I began working on this project in 2011 while a graduate student at Howard University. The idea came from a seminar paper, “Vampirism and Political History in Octavia E. Butler’s Fiction,” and over time it transformed into my dissertation, “Biting Back, Biting Black: Black Female Vampires in Literature and Film” (2014).
In 2016, I began to consider seriously revising the dissertation into a book; I’d been at Hope for three years and encountered a number of Black women students who were navigating misogynoir and the burden of representation. At eighteen, nineteen, and twenty, they should have been exploring their lives through the liberal arts curriculum; instead, they were grappling with being called “oreo,” “ghetto,” “threatening,” and “angry” by their peers, and being silenced, ridiculed, and mocked by their instructors.
They were stereotyped as predators for daring to exist and claim space in a predominantly white institution. They were experiencing what Dr. Koritha Mitchell calls “know-your-place aggression.” I observed them; I listened to them; I created courses for them. I wanted them to hold fast to what they knew deep down—that they were complex beings. But at Hope, they were socialized into thinking that they were flat, one-dimensional.
Such one-dimensionality is not ahistorical. As public intellectuals like Patricia Hill Collins, Angela Davis, Melissa Harris-Perry, bell hooks, Chimamanda Ngozi Adichie, and others have recognized, the flat constructions of Black American women as Mammy, Jezebel, Black Lady, Strong Black Woman, or Angry Black Woman render Black women both hypervisible (always seen) and hyper-invisible (never seen).
But what, you must be asking yourself, does any of this have to do with vampires?

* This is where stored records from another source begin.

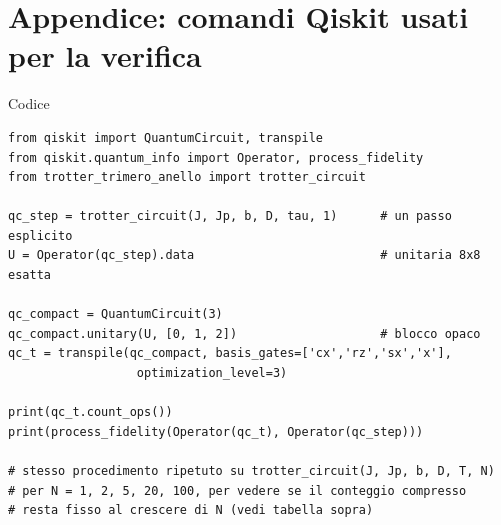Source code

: \documentclass[11pt,a4paper]{article}
\begin{document}
\section*{Appendice: comandi Qiskit usati per la verifica}

\begin{panelbox}{Codice}
\small
\begin{verbatim}
from qiskit import QuantumCircuit, transpile
from qiskit.quantum_info import Operator, process_fidelity
from trotter_trimero_anello import trotter_circuit

qc_step = trotter_circuit(J, Jp, b, D, tau, 1)      # un passo esplicito
U = Operator(qc_step).data                          # unitaria 8x8 esatta

qc_compact = QuantumCircuit(3)
qc_compact.unitary(U, [0, 1, 2])                    # blocco opaco
qc_t = transpile(qc_compact, basis_gates=['cx','rz','sx','x'],
                  optimization_level=3)

print(qc_t.count_ops())
print(process_fidelity(Operator(qc_t), Operator(qc_step)))

# stesso procedimento ripetuto su trotter_circuit(J, Jp, b, D, T, N)
# per N = 1, 2, 5, 20, 100, per vedere se il conteggio compresso
# resta fisso al crescere di N (vedi tabella sopra)
\end{verbatim}
\end{panelbox}
\end{document}
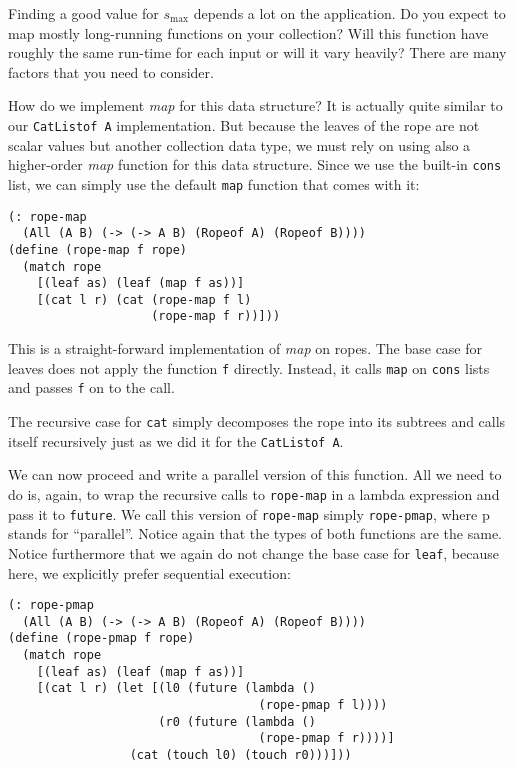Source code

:\documentclass{article}
\begin{document}
Finding a good value for $s_{\max}$ depends a lot on the application. Do you expect to map mostly long-running functions on your collection? Will this function have roughly the same run-time for each input or will it vary heavily? There are many factors that you need to consider.

How do we implement \emph{map} for this data structure? It is actually quite similar to our \lstinline{CatListof A} implementation. But because the leaves of the rope are not scalar values but another collection data type, we must rely on using also a higher-order \emph{map} function for this data structure. Since we use the built-in \lstinline{cons} list, we can simply use the default \lstinline{map} function that comes with it:

\begin{center}
\begin{lstlisting}
(: rope-map
  (All (A B) (-> (-> A B) (Ropeof A) (Ropeof B))))
(define (rope-map f rope)
  (match rope
    [(leaf as) (leaf (map f as))]
    [(cat l r) (cat (rope-map f l)
                    (rope-map f r))]))
\end{lstlisting}
\end{center}

This is a straight-forward implementation of \emph{map} on ropes. The base case for leaves does not apply the function \lstinline{f} directly. Instead, it calls \lstinline{map} on \lstinline{cons} lists and passes \lstinline{f} on to the call.

The recursive case for \lstinline{cat} simply decomposes the rope into its subtrees and calls itself recursively just as we did it for the \lstinline{CatListof A}.

We can now proceed and write a parallel version of this function. All we need to do is, again, to wrap the recursive calls to \lstinline{rope-map} in a lambda expression and pass it to \lstinline{future}. We call this version of \lstinline{rope-map} simply \lstinline{rope-pmap}, where p stands for ``parallel''. Notice again that the types of both functions are the same. Notice furthermore that we again do not change the base case for \lstinline{leaf}, because here, we explicitly prefer sequential execution:

\begin{lstlisting}
(: rope-pmap
  (All (A B) (-> (-> A B) (Ropeof A) (Ropeof B))))
(define (rope-pmap f rope)
  (match rope
    [(leaf as) (leaf (map f as))]
    [(cat l r) (let [(l0 (future (lambda ()
                                   (rope-pmap f l))))
                     (r0 (future (lambda ()
                                   (rope-pmap f r))))]
                 (cat (touch l0) (touch r0)))]))
\end{lstlisting}
\end{document}
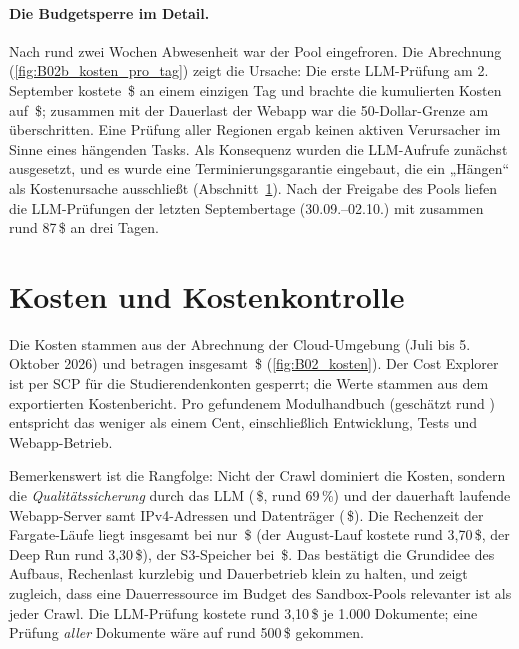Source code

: \paragraph{Die Budgetsperre im Detail.} Nach rund zwei Wochen Abwesenheit war der Pool eingefroren. Die Abrechnung (\cref{fig:B02b_kosten_pro_tag}) zeigt die Ursache: Die erste LLM-Prüfung am 2.\,September kostete \zKostenSepTag{}\,\$ an einem einzigen Tag und brachte die kumulierten Kosten auf \zKostenSepKum{}\,\$; zusammen mit der Dauerlast der Webapp war die 50-Dollar-Grenze am \zKostenTagGrenze{} überschritten. Eine Prüfung aller Regionen ergab keinen aktiven Verursacher im Sinne eines hängenden Tasks. Als Konsequenz wurden die LLM-Aufrufe zunächst ausgesetzt, und es wurde eine Terminierungsgarantie eingebaut, die ein „Hängen“ als Kostenursache ausschließt (Abschnitt~\ref{sec:aws-kosten}). Nach der Freigabe des Pools liefen die LLM-Prüfungen der letzten Septembertage (30.09.--02.10.) mit zusammen rund 87\,\$ an drei Tagen.

\section{Kosten und Kostenkontrolle}\label{sec:aws-kosten}
Die Kosten stammen aus der Abrechnung der Cloud-Umgebung (Juli bis 5.\,Oktober 2026) und betragen insgesamt \zKostenGesamt{}\,\$ (\cref{fig:B02_kosten}). Der Cost Explorer ist per SCP für die Studierendenkonten gesperrt; die Werte stammen aus dem exportierten Kostenbericht. Pro gefundenem Modulhandbuch (geschätzt rund \zEstTrue{}) entspricht das weniger als einem Cent, einschließlich Entwicklung, Tests und Webapp-Betrieb.


Bemerkenswert ist die Rangfolge: Nicht der Crawl dominiert die Kosten, sondern die \emph{Qualitätssicherung} durch das LLM (\zKostenBedrock{}\,\$, rund 69\,\%) und der dauerhaft laufende Webapp-Server samt IPv4-Adressen und Datenträger (\zKostenEc{}\,\$). Die Rechenzeit der Fargate-Läufe liegt insgesamt bei nur \zKostenFargate{}\,\$ (der August-Lauf kostete rund 3,70\,\$, der Deep Run rund 3,30\,\$), der S3-Speicher bei \zKostenSpeicher{}\,\$. Das bestätigt die Grundidee des Aufbaus, Rechenlast kurzlebig und Dauerbetrieb klein zu halten, und zeigt zugleich, dass eine Dauerressource im Budget des Sandbox-Pools relevanter ist als jeder Crawl. Die LLM-Prüfung kostete rund 3,10\,\$ je 1.000 Dokumente; eine Prüfung \emph{aller} Dokumente wäre auf rund 500\,\$ gekommen.

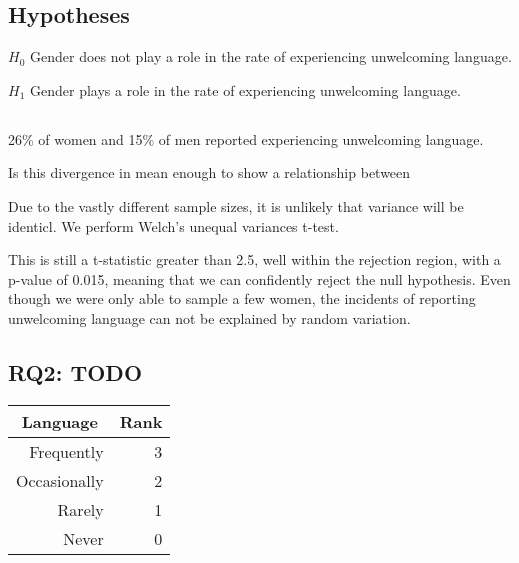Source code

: \documentclass[journal,12pt,onecolumn,]{IEEEtran}
\begin{document}
\subsection{Hypotheses}

$H_0$ Gender does not play a role in the rate of experiencing unwelcoming language.

$H_1$ Gender plays a role in the rate of experiencing unwelcoming language.
\subsection{}

26\% of women and 15\% of men reported experiencing unwelcoming language.

Is this divergence in mean enough to show a relationship between

Due to the vastly different sample sizes, it is unlikely that variance will be identicl.
We perform Welch's unequal variances t-test.

This is still a t-statistic greater than 2.5, well within the rejection region, with a p-value of 0.015, meaning that we can confidently reject the null hypothesis.
Even though we were only able to sample a few women, the incidents of reporting unwelcoming language can not be explained by random variation.

\begin{figure}
    \centering
    
\end{figure}


\subsection{RQ2: TODO}
\begin{table}[]
    \begin{tabular}{|r|r|}
        \hline
        \multicolumn{1}{|c|}{\textbf{Language}} & \multicolumn{1}{c|}{\textbf{Rank}} \\ \hline
        Frequently                              & 3                                  \\ \hline
        Occasionally                            & 2                                  \\ \hline
        Rarely                                  & 1                                  \\ \hline
        Never                                   & 0                                  \\ \hline
    \end{tabular}
\end{table}
\end{document}
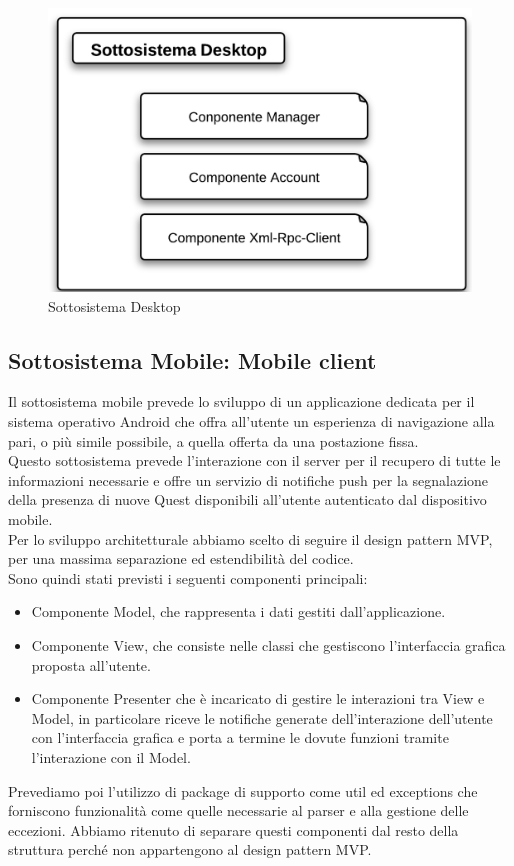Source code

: {{%
\begin{figure}[H]
\centering
\includegraphics[scale=0.7]{images/cap2/Desktop/sottosistemaDesktop.png} %
\caption{Sottosistema Desktop}
\label{Sottosistema Desktop}
\end{figure}



\subsection{Sottosistema Mobile: Mobile client}
Il sottosistema mobile prevede lo sviluppo di un applicazione dedicata per il sistema operativo Android che offra all'utente un esperienza di navigazione alla pari, o più simile possibile, a quella offerta da una postazione fissa.\\
Questo sottosistema prevede l'interazione con il server per il recupero di tutte le informazioni necessarie e offre un servizio di notifiche push per la segnalazione della presenza di nuove Quest disponibili all'utente autenticato dal dispositivo mobile.\\
Per lo sviluppo architetturale abbiamo scelto di seguire il design pattern MVP, per una massima separazione ed estendibilità del codice.\\
Sono quindi stati previsti i seguenti componenti principali:
\begin{itemize}
\item Componente Model, che rappresenta i dati gestiti dall'applicazione.
\item Componente View, che consiste nelle classi che gestiscono l'interfaccia grafica proposta all'utente.
\item Componente Presenter che è incaricato di gestire le interazioni tra View e Model, in particolare riceve le notifiche generate dell'interazione dell'utente con l'interfaccia grafica e porta a termine le dovute funzioni tramite l'interazione con il Model.
\end{itemize}
Prevediamo poi l'utilizzo di package di supporto come util ed exceptions che forniscono funzionalità come quelle necessarie al parser e alla gestione delle eccezioni. Abbiamo ritenuto di separare questi componenti dal resto della struttura perché non appartengono al design pattern MVP.

}}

In the mythology of the vampire, the vampire is more than blood-sucker; it is a socially constructed body that becomes a scapegoat for sexist, racist, and homophobic value systems. There are many ways the vampire becomes a scapegoat, but I will give you one: the vampire had the potential to be a political threat—a threat that needs eradicating.
If you replace “the vampire” with “Black women,” this statement remains true. Let’s take the 1898 political cartoon, “The Vampire that Hovers Over North Carolina,”[2] pictured below, as our example.
In this image, a Black male vampire with “Negro Rule” on his wings hovers over white men and women, grabbing at them with his claws. The vampire is stomping on a ballot box. This fear of “Negro Domination,” as Ida B. Wells-Barnett describes it in her 1895 work A Red Record, is just one way Black bodies were coded—and in this case explicitly represented—as vampiric.
With the ratification of the fifteenth amendment in 1870, which granted Black men the right to vote, the fear of “Negro Domination” or “negro rule” was rampant, so much so that lynching—a systemic tool of terror used to maintain white supremacy—was the norm. These fears, as the cartoon illustrates, became transposed into the political discourse of resistance, hate, and eventual obliteration.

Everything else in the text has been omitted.